Dwaj mężczyźni w Pastuchowie zaatakowali policjantów. O agresorach w rozmowie z Polsat News mówią ich sąsiedzi.
Dwaj mężczyźni w Pastuchowie zaatakowali policjantów. O agresorach w rozmowie z Polsat News mówią ich sąsiedzi. Fot. Screen / Facebook / doba.pl

W sobotę w Pastuchowie w województwie dolnośląskim doszło do skandalu. Policjanci, którzy przyjechali do wezwania, na miejscu zostali zaatakowani przez 47-latka i jego 25-letniego syna. Na wstrząsającym nagraniu widać, jak dwaj mężczyźni biją się z mundurowymi. O tę dwójkę dziennikarze zapytali sąsiadów. I jak się okazuje, to... według ich relacji bardzo mili ludzie.

REKLAMA
Nietrzeźwi mężczyźni w Pastuchowie rzucili się na policjanta i policjantkę i wymierzali im kolejne ciosy. Starszy zajął się policjantem, którego bił przez długi czas. Młodszy mocno uderzył policjantkę. Wszystkiemu przyglądali się miejscowi gapie.

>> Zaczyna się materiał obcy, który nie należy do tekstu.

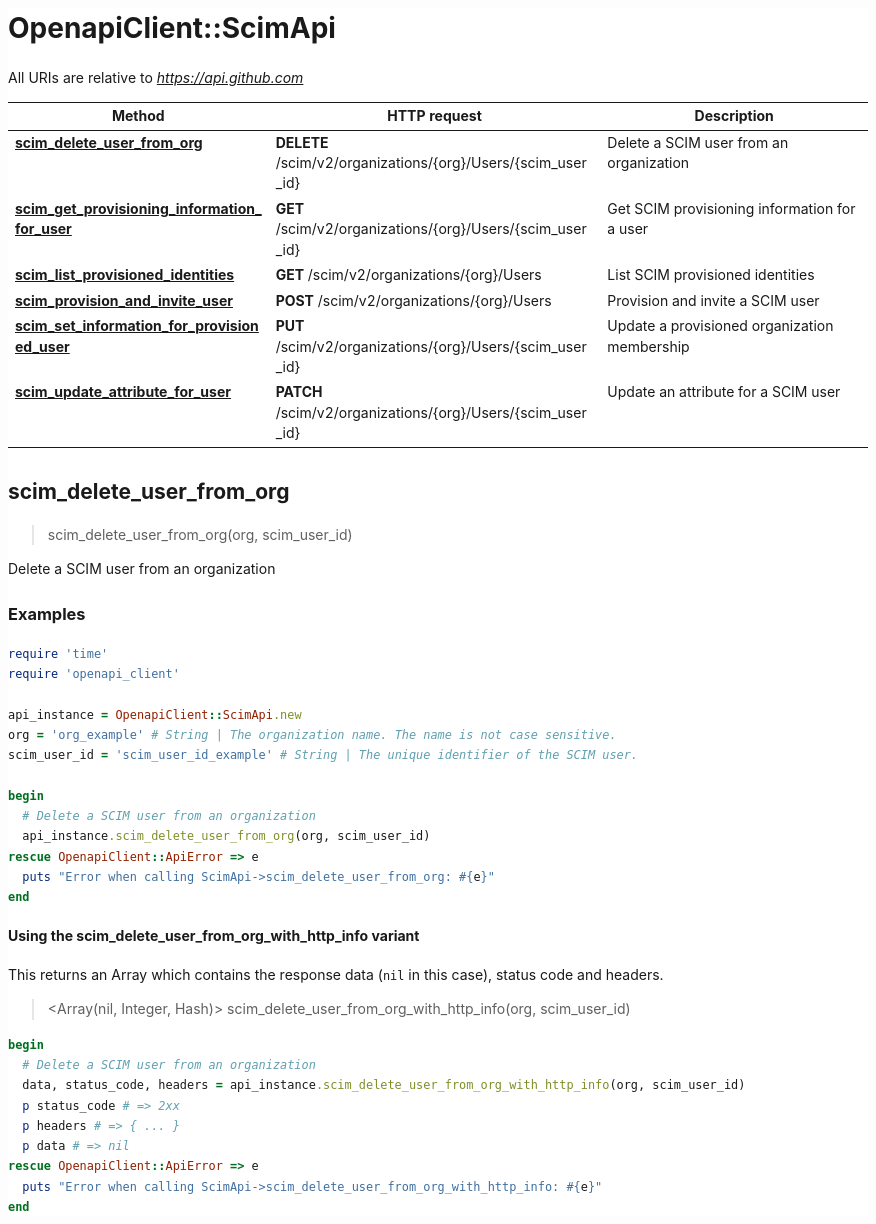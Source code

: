 # OpenapiClient::ScimApi

All URIs are relative to *https://api.github.com*

| Method | HTTP request | Description |
| ------ | ------------ | ----------- |
| [**scim_delete_user_from_org**](ScimApi.md#scim_delete_user_from_org) | **DELETE** /scim/v2/organizations/{org}/Users/{scim_user_id} | Delete a SCIM user from an organization |
| [**scim_get_provisioning_information_for_user**](ScimApi.md#scim_get_provisioning_information_for_user) | **GET** /scim/v2/organizations/{org}/Users/{scim_user_id} | Get SCIM provisioning information for a user |
| [**scim_list_provisioned_identities**](ScimApi.md#scim_list_provisioned_identities) | **GET** /scim/v2/organizations/{org}/Users | List SCIM provisioned identities |
| [**scim_provision_and_invite_user**](ScimApi.md#scim_provision_and_invite_user) | **POST** /scim/v2/organizations/{org}/Users | Provision and invite a SCIM user |
| [**scim_set_information_for_provisioned_user**](ScimApi.md#scim_set_information_for_provisioned_user) | **PUT** /scim/v2/organizations/{org}/Users/{scim_user_id} | Update a provisioned organization membership |
| [**scim_update_attribute_for_user**](ScimApi.md#scim_update_attribute_for_user) | **PATCH** /scim/v2/organizations/{org}/Users/{scim_user_id} | Update an attribute for a SCIM user |


## scim_delete_user_from_org

> scim_delete_user_from_org(org, scim_user_id)

Delete a SCIM user from an organization



### Examples

```ruby
require 'time'
require 'openapi_client'

api_instance = OpenapiClient::ScimApi.new
org = 'org_example' # String | The organization name. The name is not case sensitive.
scim_user_id = 'scim_user_id_example' # String | The unique identifier of the SCIM user.

begin
  # Delete a SCIM user from an organization
  api_instance.scim_delete_user_from_org(org, scim_user_id)
rescue OpenapiClient::ApiError => e
  puts "Error when calling ScimApi->scim_delete_user_from_org: #{e}"
end
```

#### Using the scim_delete_user_from_org_with_http_info variant

This returns an Array which contains the response data (`nil` in this case), status code and headers.

> <Array(nil, Integer, Hash)> scim_delete_user_from_org_with_http_info(org, scim_user_id)

```ruby
begin
  # Delete a SCIM user from an organization
  data, status_code, headers = api_instance.scim_delete_user_from_org_with_http_info(org, scim_user_id)
  p status_code # => 2xx
  p headers # => { ... }
  p data # => nil
rescue OpenapiClient::ApiError => e
  puts "Error when calling ScimApi->scim_delete_user_from_org_with_http_info: #{e}"
end
```
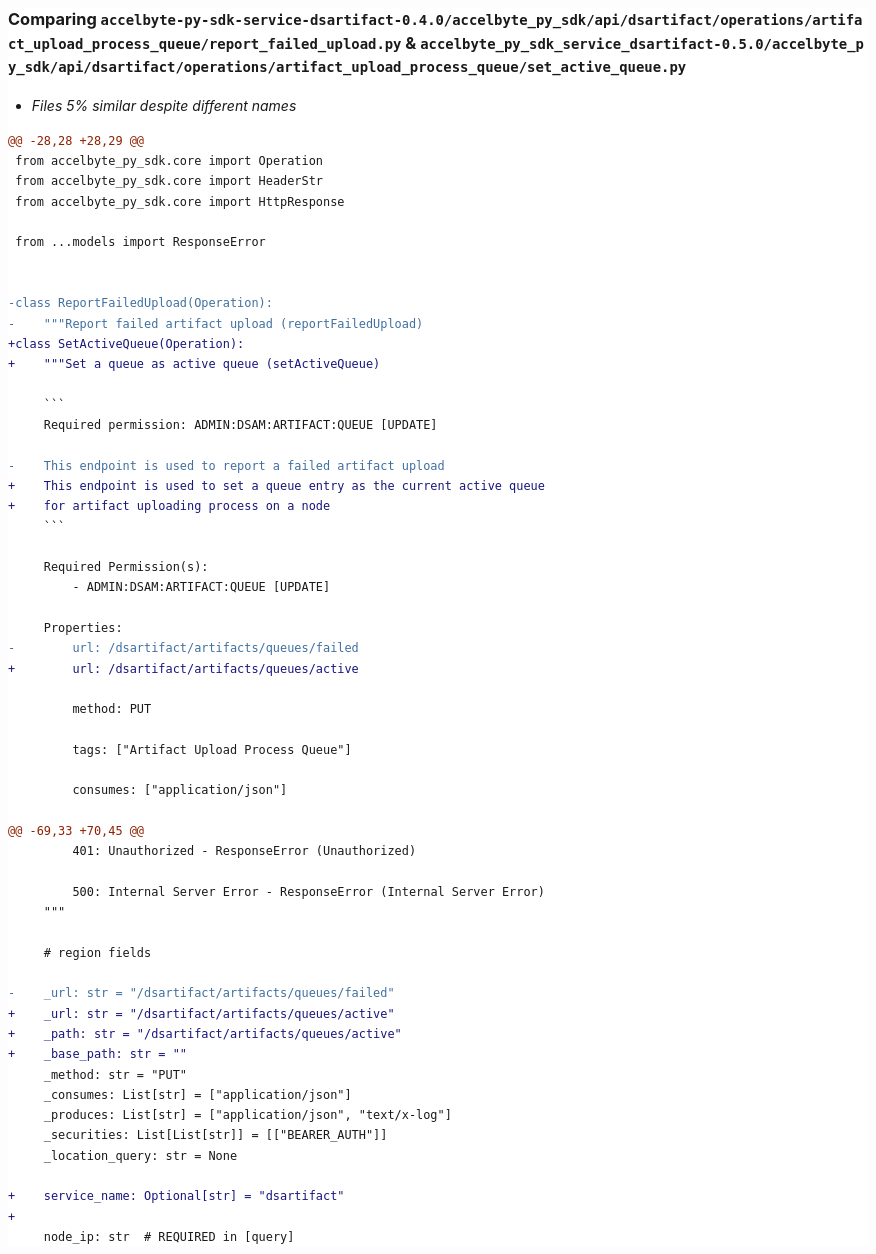 ### Comparing `accelbyte-py-sdk-service-dsartifact-0.4.0/accelbyte_py_sdk/api/dsartifact/operations/artifact_upload_process_queue/report_failed_upload.py` & `accelbyte_py_sdk_service_dsartifact-0.5.0/accelbyte_py_sdk/api/dsartifact/operations/artifact_upload_process_queue/set_active_queue.py`

 * *Files 5% similar despite different names*

```diff
@@ -28,28 +28,29 @@
 from accelbyte_py_sdk.core import Operation
 from accelbyte_py_sdk.core import HeaderStr
 from accelbyte_py_sdk.core import HttpResponse
 
 from ...models import ResponseError
 
 
-class ReportFailedUpload(Operation):
-    """Report failed artifact upload (reportFailedUpload)
+class SetActiveQueue(Operation):
+    """Set a queue as active queue (setActiveQueue)
 
     ```
     Required permission: ADMIN:DSAM:ARTIFACT:QUEUE [UPDATE]
 
-    This endpoint is used to report a failed artifact upload
+    This endpoint is used to set a queue entry as the current active queue
+    for artifact uploading process on a node
     ```
 
     Required Permission(s):
         - ADMIN:DSAM:ARTIFACT:QUEUE [UPDATE]
 
     Properties:
-        url: /dsartifact/artifacts/queues/failed
+        url: /dsartifact/artifacts/queues/active
 
         method: PUT
 
         tags: ["Artifact Upload Process Queue"]
 
         consumes: ["application/json"]
 
@@ -69,33 +70,45 @@
         401: Unauthorized - ResponseError (Unauthorized)
 
         500: Internal Server Error - ResponseError (Internal Server Error)
     """
 
     # region fields
 
-    _url: str = "/dsartifact/artifacts/queues/failed"
+    _url: str = "/dsartifact/artifacts/queues/active"
+    _path: str = "/dsartifact/artifacts/queues/active"
+    _base_path: str = ""
     _method: str = "PUT"
     _consumes: List[str] = ["application/json"]
     _produces: List[str] = ["application/json", "text/x-log"]
     _securities: List[List[str]] = [["BEARER_AUTH"]]
     _location_query: str = None
 
+    service_name: Optional[str] = "dsartifact"
+
     node_ip: str  # REQUIRED in [query]
```

 [//]: # (Code generated. DO NOT EDIT!)
 [//]: # (Code generated. DO NOT EDIT!)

O napastników dziennikarze Polsat News zapytali sąsiadów. Okazuje się, że są bardzo zdziwieni. – Jak ja zobaczyłam, co się dzieje to własnym oczom nie mogłam uwierzyć, co się dzieje. Żeby ten chłopak czy jego ojciec... Przecież to są tacy fajni ludzie. Zawsze do każdego się ukłoni, zawsze coś powie, "miłego dnia", uczynny chłopak – powiedziała sąsiadka mężczyzn.
Dwaj mężczyźni trafili do policyjnego aresztu, gdzie oczekują na postawienie zarzutów. Obu grozi do 10 lat więzienia.